Today, the Assad regime responded. The al-Watan newspaper branded Brahimi "a tool for the implementation of the policy of some Western countries" and said he had dropped his "mask of impartiality."
Finally! How can one remain impartial about a murderer and his victims?
Assad's Foreign Minister said in Damascus that Brahimi's comments showed "he is flagrantly biased for those who are conspiring against Syria and its people".
The diplomats have another meeting about Syria on Friday, while the masses in Syria will be out protesting. They have declared tomorrow's demonstrations "The Friday of the Death Camps", to protest the deplorable and life threatening conditions in the refugee camps that hundreds of thousands of Syrians find themselves in and the lack of concern shown by the world for their plight.
For example, on yesterday's ABC evening news, Diane Sawyer talked but the rare snow fall in Jordan as some wonderfully unique weather event, but never mentioned the thousands of Syrians suffering this winter in tents in Jordan or the fact that children in those camps have been freezing to death.
Nor did she mention Syria in any other report, even in their segment on Iran, she failed to note the Iranians for Syrians prisoner swap that I reported on yesterday. It's like mums-the-word when it comes to reporting on the plight of the Syrian people in the major media. Even Democracy Now fails to note the ~200 people a day dying in this conflict.
Those anti-interventionists that see a big MSM campaign to build support for NATO action against Assad must be living in an alternate universe.
Also today, NATO reported that the Assad regime has resumed firing Scud missiles at its own people, "The use of such indiscriminate weapons shows utter disregard for the lives of the Syrian people," a NATO official said.
On the ground, the war goes on and the real engine driving all of these developments in international circles is the steady progress being made by the opposition fighters. Today they are reported to have taken the major air force base in Idlib.
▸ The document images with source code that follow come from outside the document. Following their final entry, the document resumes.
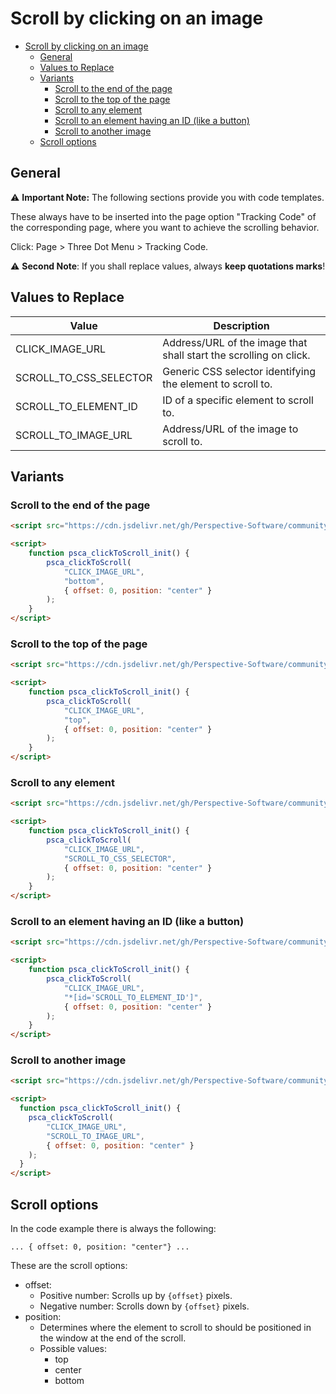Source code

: # Scroll by clicking on an image

<!-- TOC -->
* [Scroll by clicking on an image](#scroll-by-clicking-on-an-image)
  * [General](#general)
  * [Values to Replace](#values-to-replace)
  * [Variants](#variants)
    * [Scroll to the end of the page](#scroll-to-the-end-of-the-page)
    * [Scroll to the top of the page](#scroll-to-the-top-of-the-page)
    * [Scroll to any element](#scroll-to-any-element)
    * [Scroll to an element having an ID (like a button)](#scroll-to-an-element-having-an-id-like-a-button)
    * [Scroll to another image](#scroll-to-another-image)
  * [Scroll options](#scroll-options)
<!-- TOC -->

## General

⚠️ **Important Note:** The following sections provide you with code templates.

These always have to be inserted into the page option "Tracking Code" of the corresponding page,
where you want to achieve the scrolling behavior.

Click: Page > Three Dot Menu > Tracking Code.

⚠️ **Second Note**: If you shall replace values, always **keep quotations marks**!

## Values to Replace

| Value                   | Description                                                      |
|-------------------------|------------------------------------------------------------------|
| CLICK_IMAGE_URL         | Address/URL of the image that shall start the scrolling on click. |
| SCROLL_TO_CSS_SELECTOR  | Generic CSS selector identifying the element to scroll to.       |
| SCROLL_TO_ELEMENT_ID    | ID of a specific element to scroll to.                           |
| SCROLL_TO_IMAGE_URL     | Address/URL of the image to scroll to.                           |

## Variants

### Scroll to the end of the page

```html
<script src="https://cdn.jsdelivr.net/gh/Perspective-Software/community-assets@1.1.0/scripts/clickToScroll.js"></script>

<script>
    function psca_clickToScroll_init() {
        psca_clickToScroll(
            "CLICK_IMAGE_URL",
            "bottom",
            { offset: 0, position: "center" }
        );
    }
</script>
```

### Scroll to the top of the page

```html
<script src="https://cdn.jsdelivr.net/gh/Perspective-Software/community-assets@1.1.0/scripts/clickToScroll.js"></script>

<script>
    function psca_clickToScroll_init() {
        psca_clickToScroll(
            "CLICK_IMAGE_URL",
            "top",
            { offset: 0, position: "center" }
        );
    }
</script>
```

### Scroll to any element

```html
<script src="https://cdn.jsdelivr.net/gh/Perspective-Software/community-assets@1.1.0/scripts/clickToScroll.js"></script>

<script>
    function psca_clickToScroll_init() {
        psca_clickToScroll(
            "CLICK_IMAGE_URL",
            "SCROLL_TO_CSS_SELECTOR",
            { offset: 0, position: "center" }
        );
    }
</script>
```

### Scroll to an element having an ID (like a button)

```html
<script src="https://cdn.jsdelivr.net/gh/Perspective-Software/community-assets@1.1.0/scripts/clickToScroll.js"></script>

<script>
    function psca_clickToScroll_init() {
        psca_clickToScroll(
            "CLICK_IMAGE_URL",
            "*[id='SCROLL_TO_ELEMENT_ID']",
            { offset: 0, position: "center" }
        );
    }
</script>
```

### Scroll to another image

```html
<script src="https://cdn.jsdelivr.net/gh/Perspective-Software/community-assets@1.1.0/scripts/clickToScroll.js"></script>

<script>
  function psca_clickToScroll_init() {
    psca_clickToScroll(
        "CLICK_IMAGE_URL",
        "SCROLL_TO_IMAGE_URL",
        { offset: 0, position: "center" }
    );
  }
</script>
```

## Scroll options

In the code example there is always the following:

```
... { offset: 0, position: "center"} ...
```

These are the scroll options:

- offset:
  - Positive number: Scrolls up by `{offset}` pixels.
  - Negative number: Scrolls down by `{offset}` pixels.
- position:
  - Determines where the element to scroll to should be positioned in the window at the end of the scroll.
  - Possible values:
    - top
    - center
    - bottom
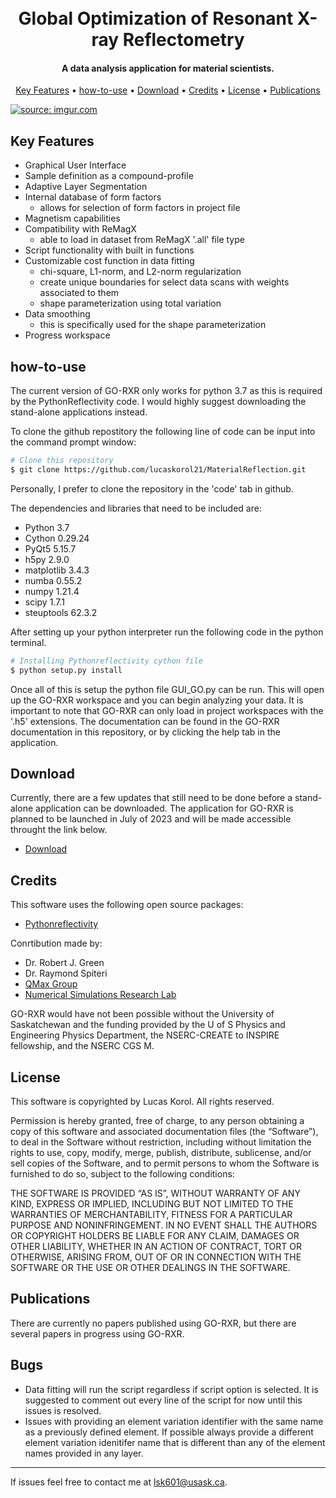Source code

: 
<h1 align="center">
  <br>
  Global Optimization of Resonant X-ray Reflectometry
  <br>
</h1>

<h4 align="center">A data analysis application for material scientists.</h4>

<p align="center">
  <a href="#key-features">Key Features</a> •
  <a href="#how-to-use">how-to-use</a> •
  <a href="#download">Download</a> •
  <a href="#credits">Credits</a> •
  <a href="#license">License</a> •
  <a href="#publications">Publications</a> 
</p>

<a href="https://imgur.com/2ucv2rp"><img src="https://i.imgur.com/2ucv2rp.png" title="source: imgur.com" /></a>

## Key Features

* Graphical User Interface
* Sample definition as a compound-profile
* Adaptive Layer Segmentation
* Internal database of form factors
  - allows for selection of form factors in project file
* Magnetism capabilities
* Compatibility with ReMagX
  - able to load in dataset from ReMagX '.all' file type
* Script functionality with built in functions
* Customizable cost function in data fitting
  - chi-square, L1-norm, and L2-norm regularization
  - create unique boundaries for select data scans with weights associated to them
  - shape parameterization using total variation
* Data smoothing
  - this is specifically used for the shape parameterization
* Progress workspace

## how-to-use

The current version of GO-RXR only works for python 3.7 as this is required by the PythonReflectivity code. I would highly suggest downloading the stand-alone applications instead.

To clone the github repostitory the following line of code can be input into the command prompt window:
```bash
# Clone this repository
$ git clone https://github.com/lucaskorol21/MaterialReflection.git
```
Personally, I prefer to clone the repository in the 'code' tab in github.

The dependencies and libraries that need to be included are:
 - Python 3.7
 - Cython 0.29.24
 - PyQt5 5.15.7
 - h5py 2.9.0
 - matplotlib 3.4.3
 - numba 0.55.2
 - numpy 1.21.4
 - scipy 1.7.1
 - steuptools 62.3.2

After setting up your python interpreter run the following code in the python terminal.

```bash
# Installing Pythonreflectivity cython file
$ python setup.py install
```
Once all of this is setup the python file GUI_GO.py can be run. This will open up the GO-RXR workspace and you can begin analyzing your data. It is important to note that GO-RXR can only load in project workspaces with the '.h5' extensions. The documentation can be found in the GO-RXR documentation in this repository, or by clicking the help tab in the application.


## Download
Currently, there are a few updates that still need to be done before a stand-alone application can be downloaded. The application for GO-RXR is planned to be launched in July of 2023 and will be made accessible throught the link below.

- [Download](https://research-groups.usask.ca/qmax/people.php)


## Credits

This software uses the following open source packages:
- [Pythonreflectivity](https://github.com/malaclypseII/PyXMRTool.git)

Conrtibution made by:
 - Dr. Robert J. Green
 - Dr. Raymond Spiteri
 - [QMax Group](https://research-groups.usask.ca/qmax/)
 - [Numerical Simulations Research Lab](https://simlab.usask.ca/)

GO-RXR would have not been possible without the University of Saskatchewan and the funding provided by the U of S Physics and Engineering Physics Department, the NSERC-CREATE to INSPIRE fellowship, and the NSERC CGS M.

## License


This software is copyrighted by Lucas Korol. All rights reserved.


Permission is hereby granted, free of charge, to any person obtaining a copy of this software and associated documentation files (the “Software”), to deal in the Software without restriction, including without limitation the rights to use, copy, modify, merge, publish, distribute, sublicense, and/or sell copies of the Software, and to permit persons to whom the Software is furnished to do so, subject to the following conditions:

THE SOFTWARE IS PROVIDED “AS IS”, WITHOUT WARRANTY OF ANY KIND, EXPRESS OR IMPLIED, INCLUDING BUT NOT LIMITED TO THE WARRANTIES OF MERCHANTABILITY, FITNESS FOR A PARTICULAR PURPOSE AND NONINFRINGEMENT. IN NO EVENT SHALL THE AUTHORS OR COPYRIGHT HOLDERS BE LIABLE FOR ANY CLAIM, DAMAGES OR OTHER LIABILITY, WHETHER IN AN ACTION OF CONTRACT, TORT OR OTHERWISE, ARISING FROM, OUT OF OR IN CONNECTION WITH THE SOFTWARE OR THE USE OR OTHER DEALINGS IN THE SOFTWARE.

## Publications

There are currently no papers published using GO-RXR, but there are several papers in progress using GO-RXR.

## Bugs
* Data fitting will run the script regardless if script option is selected. It is suggested to comment out every line of the script for now until this issues is resolved.
* Issues with providing an element variation identifier with the same name as a previously defined element. If possible always provide a different element variation idenitifer name that is different than any of the element names provided in any layer.

---

If issues feel free to contact me at lsk601@usask.ca.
And while the Syrian people struggle, die and suffer, all the international players look upon this very tragic situation with the question: How can I profit from this? uppermost in their minds.
Mohammed Daraghmeh reporting for the AP yesterday gave us another recent example of this. After Yarmouk, a Palestinian camp in Damascus that is home to 150,000 refugees was bombed by the Assad regime, the Palestinian President Abbas, through Ban Ki-moon, ask for Israeli permission to move those Palestinians out of harms way to Gaza and the West Bank.
The answer came back from Israeli: Of course, happy to oblige, provide of course, that any Palestinians who wish to transverse Israel "sign[s] a statement that he doesn't have the right of return (to Israel)."
That "humanitarian" offer was declined. Thanks, but No Thanks!